By Kevin Meyer
A couple weeks ago The Wall Street Journal published a series of articles on climate change – or the approach to reducing climate change – that I'm still trying to wrap my head around. My point and thoughts aren't on climate change itself although I have some definite opinions on the subject, but on effective leadership methods to create change.
The Kyoto Protocol and last week's Cancun talks focus primarily on restrictions – reducing emissions, reducing carbon footprints, etc. This inflicts a negative, which is very difficult to agree to and even more difficult to actually hold countries accountable to. Kyoto is exhibit A to that problem… as is Copenhagen and now Cancun.

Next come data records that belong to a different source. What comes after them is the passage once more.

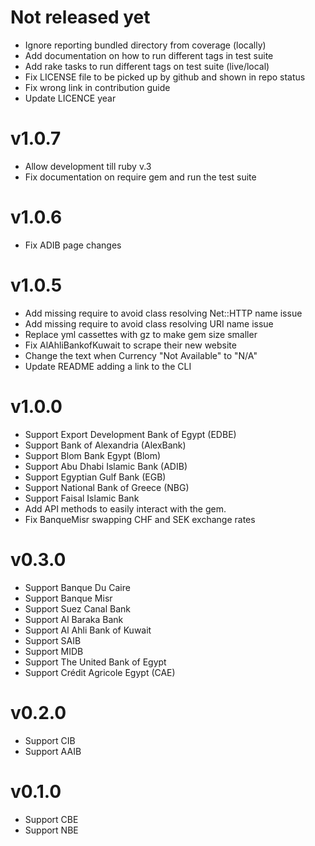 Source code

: # Not released yet
- Ignore reporting bundled directory from coverage (locally)
- Add documentation on how to run different tags in test suite
- Add rake tasks to run different tags on test suite (live/local)
- Fix LICENSE file to be picked up by github and shown in repo status
- Fix wrong link in contribution guide
- Update LICENCE year

# v1.0.7
- Allow development till ruby v.3
- Fix documentation on require gem and run the test suite

# v1.0.6
- Fix ADIB page changes

# v1.0.5
- Add missing require to avoid class resolving Net::HTTP name issue
- Add missing require to avoid class resolving URI name issue
- Replace yml cassettes with gz to make gem size smaller
- Fix AlAhliBankofKuwait to scrape their new website
- Change the text when Currency "Not Available" to "N/A"
- Update README adding a link to the CLI

# v1.0.0
- Support Export Development Bank of Egypt (EDBE)
- Support Bank of Alexandria (AlexBank)
- Support Blom Bank Egypt (Blom)
- Support Abu Dhabi Islamic Bank (ADIB)
- Support Egyptian Gulf Bank (EGB)
- Support National Bank of Greece (NBG)
- Support Faisal Islamic Bank
- Add API methods to easily interact with the gem.
- Fix BanqueMisr swapping CHF and SEK exchange rates

# v0.3.0
- Support Banque Du Caire
- Support Banque Misr
- Support Suez Canal Bank
- Support Al Baraka Bank
- Support Al Ahli Bank of Kuwait
- Support SAIB
- Support MIDB
- Support The United Bank of Egypt
- Support Crédit Agricole Egypt (CAE)

# v0.2.0
- Support CIB
- Support AAIB

# v0.1.0
- Support CBE
- Support NBE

Ted Nordhaus and Michael Shellenberg propose a different solution: incenting the positive instead of restricting the negative. The WSJ editor prefaced the series of articles this way:
What if we're going about it all wrong?
That's the intriguing question Ted Nordhaus and Michael Shellenberger pose in their cover story, with regard to cutting global greenhouse-gas emissions. Instead of trying to get countries to agree to cap their emissions at a specific level, they argue, we should be working to develop—and share—new technologies that can accomplish the same thing by making clean energy cheaper than fossil fuels.
Their reasoning is simple: We have to stop throwing good money after bad. The old approach, they say, has failed before and will continue to fail in the future. Countries aren't going to agree to either a big increase in the price of energy or a mandatory limit to emissions, especially in these economic times. But they believe that all countries (and left and right) can come together on the need to push for technology innovations that reduce our reliance on carbon-based fuels.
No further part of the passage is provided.